Mock started working at People magazine, where she was a staff editor for more than five years. Her career in journalism shifted from editor to media advocate when she came out publicly as a trans woman in a 2011 Marie Claire article, written by Kierna Mayo in Mock’s voice. She went on to become a contributing editor at Marie Claire, where she has written articles about racial representation in film and television as well as trans women’s presence in the global beauty industry. In 2012, Atria Books, a division of Simon & Schuster, signed Mock to her first book deal for a memoir about her teenage years which was released as Redefining Realness: My Path to Womanhood, Identity, Love & So Much More in February 2014. It is the first book written by a trans person who transitioned as a young person. Feminist critic bell hooks referred to Janet’s memoir as, “Courageous! This book is a life map for transformation” while Melissa Harris-Perry said, “Janet does what only great writers of autobiography accomplish—she tells a story of the self, which turns out to be a reflection of all humanity.”
This Janet has also been a VERY BUSY BEE, so some highlights:
- In 2012, she started a Twitter hashtag to empower transgender women, called #GirlsLikeUs, which received attention from several queer-media sites.
- In 2014, Mock was featured on the fifth anniversary cover of C☆NDY magazine along with 13 other transgender women – Laverne Cox, Carmen Carrera, Geena Rocero, Isis King, Gisele Alicea, Leyna Ramous, Dina Marie, Nina Poon, Juliana Huxtable, Niki M’nray, Pêche Di, Carmen Xtravaganza and Yasmine Petty.
- In 2017, Surpassing Certainty, Mock’s second memoir, was published. The book’s title is an allusion to Audre Lorde, who wrote, “And at last you’ll know with surpassing certainty that only one thing is more frightening than speaking your truth. And that is not speaking.”

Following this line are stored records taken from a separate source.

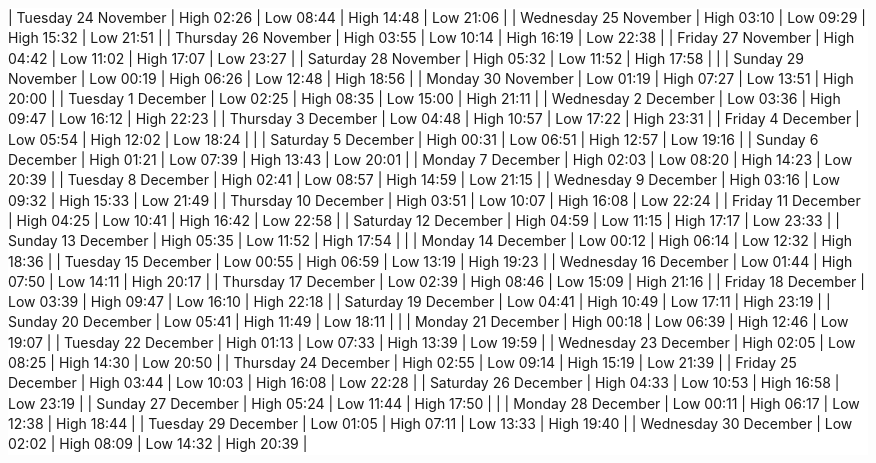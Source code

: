 | Tuesday 24 November | High 02:26 | Low 08:44 | High 14:48 | Low 21:06 | 
| Wednesday 25 November | High 03:10 | Low 09:29 | High 15:32 | Low 21:51 | 
| Thursday 26 November | High 03:55 | Low 10:14 | High 16:19 | Low 22:38 | 
| Friday 27 November | High 04:42 | Low 11:02 | High 17:07 | Low 23:27 | 
| Saturday 28 November | High 05:32 | Low 11:52 | High 17:58 |  | 
| Sunday 29 November | Low 00:19 | High 06:26 | Low 12:48 | High 18:56 | 
| Monday 30 November | Low 01:19 | High 07:27 | Low 13:51 | High 20:00 | 
| Tuesday 1 December | Low 02:25 | High 08:35 | Low 15:00 | High 21:11 | 
| Wednesday 2 December | Low 03:36 | High 09:47 | Low 16:12 | High 22:23 | 
| Thursday 3 December | Low 04:48 | High 10:57 | Low 17:22 | High 23:31 | 
| Friday 4 December | Low 05:54 | High 12:02 | Low 18:24 |  | 
| Saturday 5 December | High 00:31 | Low 06:51 | High 12:57 | Low 19:16 | 
| Sunday 6 December | High 01:21 | Low 07:39 | High 13:43 | Low 20:01 | 
| Monday 7 December | High 02:03 | Low 08:20 | High 14:23 | Low 20:39 | 
| Tuesday 8 December | High 02:41 | Low 08:57 | High 14:59 | Low 21:15 | 
| Wednesday 9 December | High 03:16 | Low 09:32 | High 15:33 | Low 21:49 | 
| Thursday 10 December | High 03:51 | Low 10:07 | High 16:08 | Low 22:24 | 
| Friday 11 December | High 04:25 | Low 10:41 | High 16:42 | Low 22:58 | 
| Saturday 12 December | High 04:59 | Low 11:15 | High 17:17 | Low 23:33 | 
| Sunday 13 December | High 05:35 | Low 11:52 | High 17:54 |  | 
| Monday 14 December | Low 00:12 | High 06:14 | Low 12:32 | High 18:36 | 
| Tuesday 15 December | Low 00:55 | High 06:59 | Low 13:19 | High 19:23 | 
| Wednesday 16 December | Low 01:44 | High 07:50 | Low 14:11 | High 20:17 | 
| Thursday 17 December | Low 02:39 | High 08:46 | Low 15:09 | High 21:16 | 
| Friday 18 December | Low 03:39 | High 09:47 | Low 16:10 | High 22:18 | 
| Saturday 19 December | Low 04:41 | High 10:49 | Low 17:11 | High 23:19 | 
| Sunday 20 December | Low 05:41 | High 11:49 | Low 18:11 |  | 
| Monday 21 December | High 00:18 | Low 06:39 | High 12:46 | Low 19:07 | 
| Tuesday 22 December | High 01:13 | Low 07:33 | High 13:39 | Low 19:59 | 
| Wednesday 23 December | High 02:05 | Low 08:25 | High 14:30 | Low 20:50 | 
| Thursday 24 December | High 02:55 | Low 09:14 | High 15:19 | Low 21:39 | 
| Friday 25 December | High 03:44 | Low 10:03 | High 16:08 | Low 22:28 | 
| Saturday 26 December | High 04:33 | Low 10:53 | High 16:58 | Low 23:19 | 
| Sunday 27 December | High 05:24 | Low 11:44 | High 17:50 |  | 
| Monday 28 December | Low 00:11 | High 06:17 | Low 12:38 | High 18:44 | 
| Tuesday 29 December | Low 01:05 | High 07:11 | Low 13:33 | High 19:40 | 
| Wednesday 30 December | Low 02:02 | High 08:09 | Low 14:32 | High 20:39 | 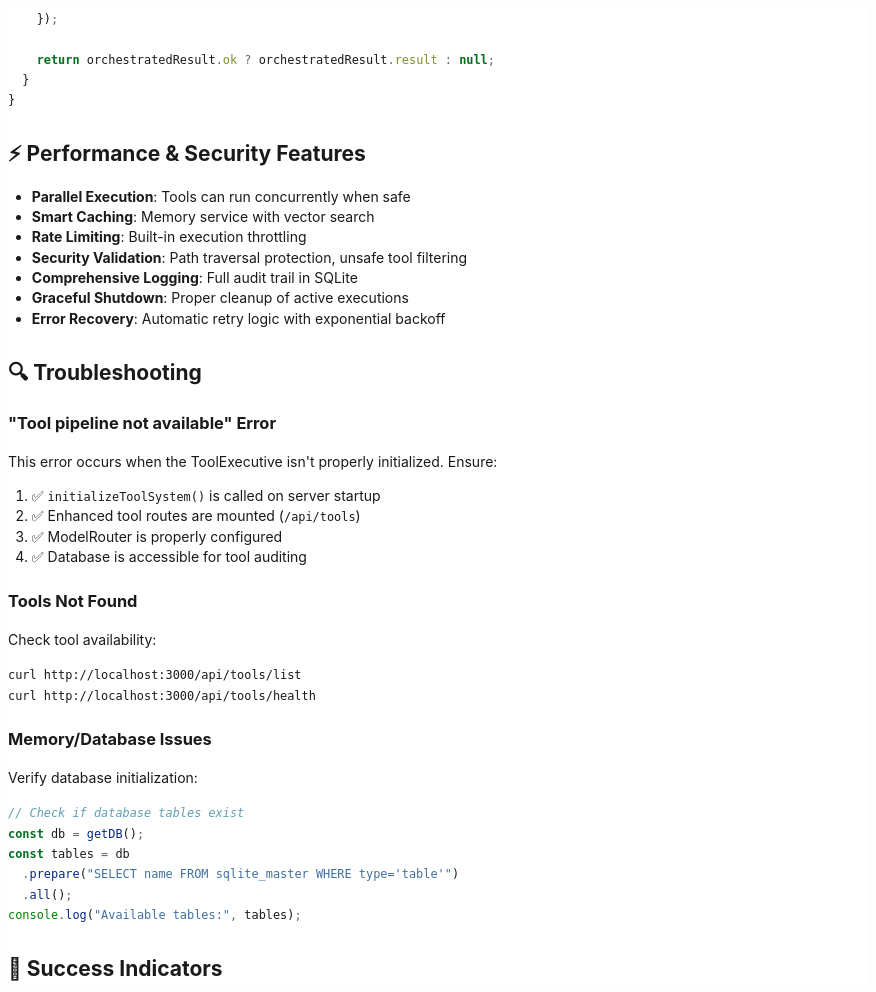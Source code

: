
 ```typescript
    });

    return orchestratedResult.ok ? orchestratedResult.result : null;
  }
}
```

## ⚡ Performance & Security Features

- **Parallel Execution**: Tools can run concurrently when safe
- **Smart Caching**: Memory service with vector search
- **Rate Limiting**: Built-in execution throttling
- **Security Validation**: Path traversal protection, unsafe tool filtering
- **Comprehensive Logging**: Full audit trail in SQLite
- **Graceful Shutdown**: Proper cleanup of active executions
- **Error Recovery**: Automatic retry logic with exponential backoff

## 🔍 Troubleshooting

### "Tool pipeline not available" Error

This error occurs when the ToolExecutive isn't properly initialized. Ensure:

1. ✅ `initializeToolSystem()` is called on server startup
2. ✅ Enhanced tool routes are mounted (`/api/tools`)
3. ✅ ModelRouter is properly configured
4. ✅ Database is accessible for tool auditing

### Tools Not Found

Check tool availability:

```bash
curl http://localhost:3000/api/tools/list
curl http://localhost:3000/api/tools/health
```

### Memory/Database Issues

Verify database initialization:

```javascript
// Check if database tables exist
const db = getDB();
const tables = db
  .prepare("SELECT name FROM sqlite_master WHERE type='table'")
  .all();
console.log("Available tables:", tables);
```

## 🎉 Success Indicators
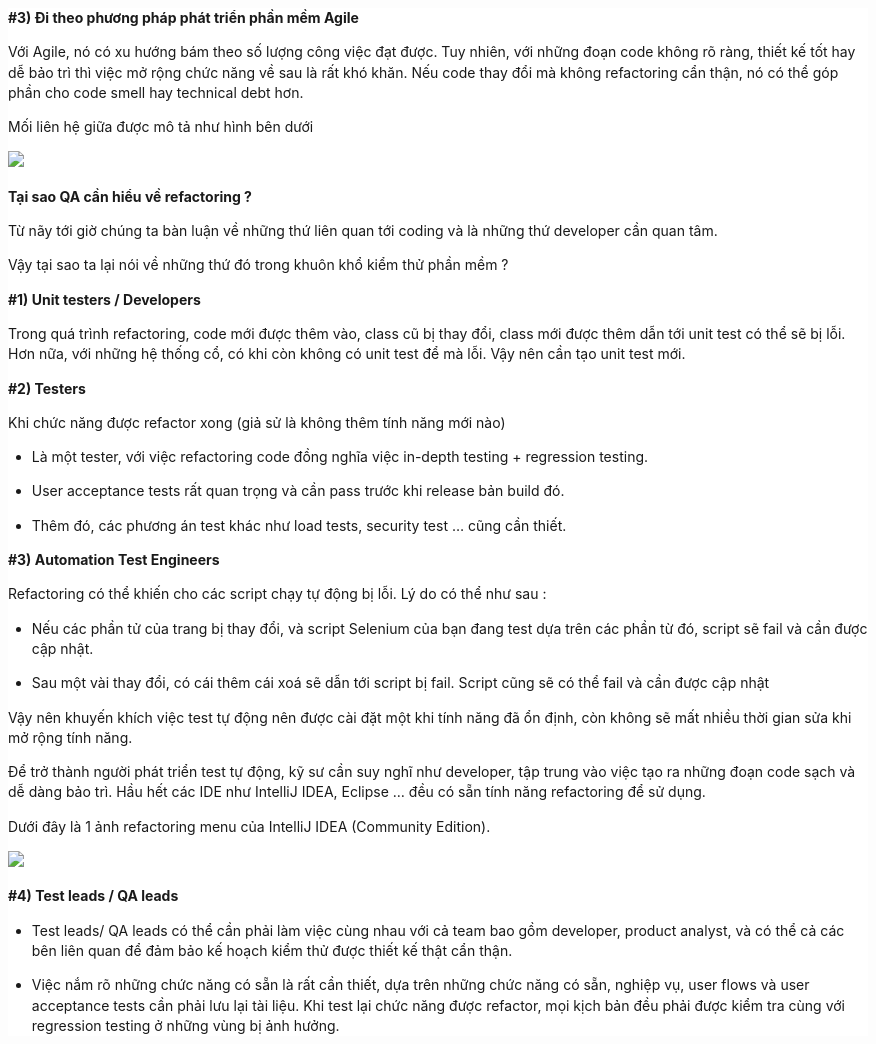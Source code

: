**#3) Đi theo phương pháp phát triển phần mềm Agile**

Với Agile, nó có xu hướng bám theo số lượng công việc đạt được. Tuy nhiên, với những đoạn code không rõ ràng, thiết kế tốt hay dễ bảo trì thì việc mở rộng chức năng về sau là rất khó khăn. Nếu code thay đổi mà không refactoring cẩn thận, nó có thể góp phần cho code smell hay technical debt hơn.

Mối liên hệ giữa được mô tả như hình bên dưới

![](https://images.viblo.asia/53cdf0fc-6758-48d9-ad23-3b55a870433d.jpg)

**Tại sao QA cần hiểu về refactoring ?**

Từ nãy tới giờ chúng ta bàn luận về những thứ liên quan tới coding và là những thứ developer cần quan tâm.

Vậy tại sao ta lại nói về những thứ đó trong khuôn khổ kiểm thử phần mềm ?

**#1) Unit testers / Developers**

Trong quá trình refactoring, code mới được thêm vào, class cũ bị thay đổi, class mới được thêm dẫn tới unit test có thể sẽ bị lỗi. Hơn nữa, với những hệ thống cổ, có khi còn không có unit test để mà lỗi. Vậy nên cần tạo unit test mới.

**#2) Testers**

Khi chức năng được refactor xong (giả sử là không thêm tính năng mới nào)

* Là một tester, với việc refactoring code đồng nghĩa việc in-depth testing + regression testing.

* User acceptance tests rất quan trọng và cần pass trước khi release bản build đó.

* Thêm đó, các phương án test khác như load tests, security test … cũng cần thiết.

**#3) Automation Test Engineers**

Refactoring có thể khiến cho các script chạy tự động bị lỗi. Lý do có thể như sau :

* Nếu các phần tử của trang bị thay đổi, và script Selenium của bạn đang test dựa trên các phần từ đó, script sẽ fail và cần được cập nhật.

* Sau một vài thay đổi, có cái thêm cái xoá sẽ dẫn tới script bị fail. Script cũng sẽ có thể fail và cần được cập nhật

Vậy nên khuyến khích việc test tự động nên được cài đặt một khi tính năng đã ổn định, còn không sẽ mất nhiều thời gian sửa khi mở rộng tính năng.

Để trở thành người phát triển test tự động, kỹ sư cần suy nghĩ như developer, tập trung vào việc tạo ra những đoạn code sạch và dễ dàng bảo trì. Hầu hết các IDE như IntelliJ IDEA, Eclipse … đều có sẵn tính năng refactoring để sử dụng.

Dưới đây là 1 ảnh  refactoring menu của IntelliJ IDEA (Community Edition).

![](https://images.viblo.asia/288c6349-9e9c-4d43-8e1d-46a1b5061e5a.png)

**#4) Test leads / QA leads**

* Test leads/ QA leads có thể cần phải làm việc cùng nhau với cả team bao gồm developer, product analyst, và có thể cả các bên liên quan để đảm bảo kế hoạch kiểm thử được thiết kế thật cẩn thận.

* Việc nắm rõ những chức năng có sẵn là rất cần thiết, dựa trên những chức năng có sẵn, nghiệp vụ, user flows và user acceptance tests cần phải lưu lại tài liệu. Khi test lại chức năng được refactor, mọi kịch bản đều phải được kiểm tra cùng với regression testing ở những vùng bị ảnh hưởng.
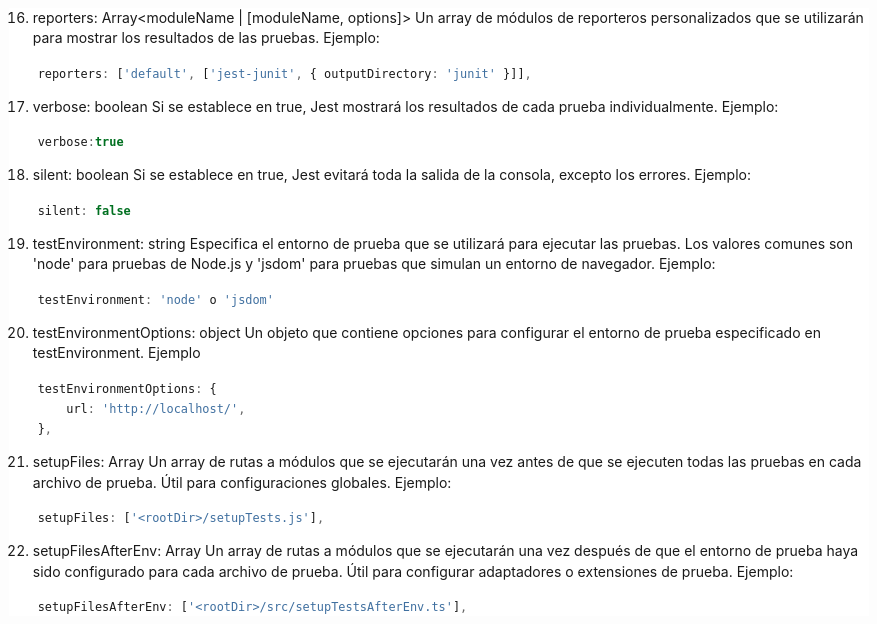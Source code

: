 16. reporters: Array<moduleName | [moduleName, options]>
Un array de módulos de reporteros personalizados que se utilizarán para mostrar los resultados de las pruebas.
Ejemplo:

```typescript
    reporters: ['default', ['jest-junit', { outputDirectory: 'junit' }]],
```

17. verbose: boolean
Si se establece en true, Jest mostrará los resultados de cada prueba individualmente.
Ejemplo:
```typescript
    verbose:true
```

18. silent: boolean
Si se establece en true, Jest evitará toda la salida de la consola, excepto los errores.
Ejemplo:

```typescript
    silent: false
```

19. testEnvironment: string
Especifica el entorno de prueba que se utilizará para ejecutar las pruebas. Los valores comunes son 'node' para pruebas de Node.js y 'jsdom' para pruebas que simulan un entorno de navegador.
Ejemplo:
```typescript
    testEnvironment: 'node' o 'jsdom'
```

20. testEnvironmentOptions: object
Un objeto que contiene opciones para configurar el entorno de prueba especificado en testEnvironment.
Ejemplo 

```typescript
    testEnvironmentOptions: {
        url: 'http://localhost/',
    },
```

21. setupFiles: Array<string>
Un array de rutas a módulos que se ejecutarán una vez antes de que se ejecuten todas las pruebas en cada archivo de prueba. Útil para configuraciones globales.
Ejemplo:

```typescript
    setupFiles: ['<rootDir>/setupTests.js'],
```

22. setupFilesAfterEnv: Array<string>
Un array de rutas a módulos que se ejecutarán una vez después de que el entorno de prueba haya sido configurado para cada archivo de prueba. Útil para configurar adaptadores o extensiones de prueba.
Ejemplo:

```typescript
    setupFilesAfterEnv: ['<rootDir>/src/setupTestsAfterEnv.ts'],
```
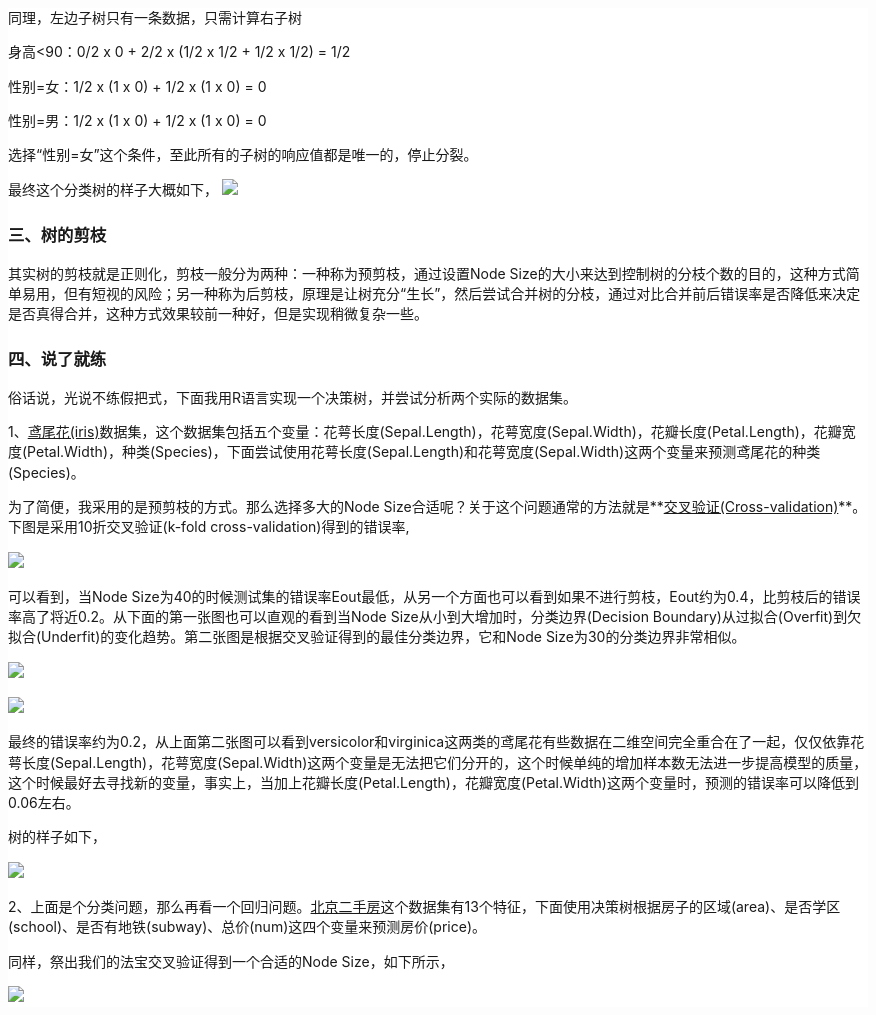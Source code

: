 同理，左边子树只有一条数据，只需计算右子树

身高&lt;90：0/2 x 0 + 2/2 x (1/2 x 1/2 + 1/2 x 1/2) = 1/2

性别=女：1/2 x (1 x 0) + 1/2 x (1 x 0) = 0

性别=男：1/2 x (1 x 0) + 1/2 x (1 x 0) = 0

选择“性别=女”这个条件，至此所有的子树的响应值都是唯一的，停止分裂。

最终这个分类树的样子大概如下，
![](https://wocanmei-hexo.nos-eastchina1.126.net/tree%20example.jpg)

### 三、树的剪枝

其实树的剪枝就是正则化，剪枝一般分为两种：一种称为预剪枝，通过设置Node Size的大小来达到控制树的分枝个数的目的，这种方式简单易用，但有短视的风险；另一种称为后剪枝，原理是让树充分“生长”，然后尝试合并树的分枝，通过对比合并前后错误率是否降低来决定是否真得合并，这种方式效果较前一种好，但是实现稍微复杂一些。

### 四、说了就练

俗话说，光说不练假把式，下面我用R语言实现一个决策树，并尝试分析两个实际的数据集。

1、[鸢尾花(iris)](https://baike.baidu.com/item/IRIS/4061453?fr=aladdin)数据集，这个数据集包括五个变量：花萼长度(Sepal.Length)，花萼宽度(Sepal.Width)，花瓣长度(Petal.Length)，花瓣宽度(Petal.Width)，种类(Species)，下面尝试使用花萼长度(Sepal.Length)和花萼宽度(Sepal.Width)这两个变量来预测鸢尾花的种类(Species)。

为了简便，我采用的是预剪枝的方式。那么选择多大的Node Size合适呢？关于这个问题通常的方法就是**[交叉验证(Cross-validation)](https://en.wikipedia.org/wiki/Cross-validation_(statistics))**。下图是采用10折交叉验证(k-fold cross-validation)得到的错误率,

![](https://wocanmei-hexo.nos-eastchina1.126.net/1-1%20Errors%20of%20different%20node%20size.png)

可以看到，当Node Size为40的时候测试集的错误率Eout最低，从另一个方面也可以看到如果不进行剪枝，Eout约为0.4，比剪枝后的错误率高了将近0.2。从下面的第一张图也可以直观的看到当Node Size从小到大增加时，分类边界(Decision Boundary)从过拟合(Overfit)到欠拟合(Underfit)的变化趋势。第二张图是根据交叉验证得到的最佳分类边界，它和Node Size为30的分类边界非常相似。

![](https://wocanmei-hexo.nos-eastchina1.126.net/1-2%20Decision%20boundary%20of%20different%20node%20size.png)

![](https://wocanmei-hexo.nos-eastchina1.126.net/1-3%20Best%20decision%20boundary%20for%20iris.png)

最终的错误率约为0.2，从上面第二张图可以看到versicolor和virginica这两类的鸢尾花有些数据在二维空间完全重合在了一起，仅仅依靠花萼长度(Sepal.Length)，花萼宽度(Sepal.Width)这两个变量是无法把它们分开的，这个时候单纯的增加样本数无法进一步提高模型的质量，这个时候最好去寻找新的变量，事实上，当加上花瓣长度(Petal.Length)，花瓣宽度(Petal.Width)这两个变量时，预测的错误率可以降低到0.06左右。

树的样子如下，

![](https://wocanmei-hexo.nos-eastchina1.126.net/iris%20tree.jpg)


2、上面是个分类问题，那么再看一个回归问题。[北京二手房](https://pingao777.github.io/2017/11/16/%E5%BD%93Python%E5%92%8CR%E9%81%87%E4%B8%8A%E5%8C%97%E4%BA%AC%E4%BA%8C%E6%89%8B%E6%88%BF%EF%BC%88%E4%B8%8A%EF%BC%89/)这个数据集有13个特征，下面使用决策树根据房子的区域(area)、是否学区(school)、是否有地铁(subway)、总价(num)这四个变量来预测房价(price)。

同样，祭出我们的法宝交叉验证得到一个合适的Node Size，如下所示，

![](https://wocanmei-hexo.nos-eastchina1.126.net/1-4%201-R2%20of%20different%20node%20size.png)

But my favorite thing is this: Janet is a writer, director AND producer on the TV Show, Pose on FX. She is the FIRST Trans woman of color (ahem, Black Woman) hired as a writer for a TV series in history. The series has been congratulated for casting actual trans women in trans roles and for accurately depicting a unique queer subculture. In 2018 Mock directed the episode of Pose titled “Love Is the Message”, thus making her the first transgender woman of color (Hi there! Stop saying woman of color when you mean Black woman Wikipedia! Please and thanks!) to write and direct any television episode.
I know you’re thinking to yourself WTF you mean, highlights?! Like, that’s a pretty big milestone yeah? BUT HERE IS THE THING. 2019 just got started! And it looks like she did too!
Anyway. That’s today’s BHFOTD, folks. Janet Mock is here to slay.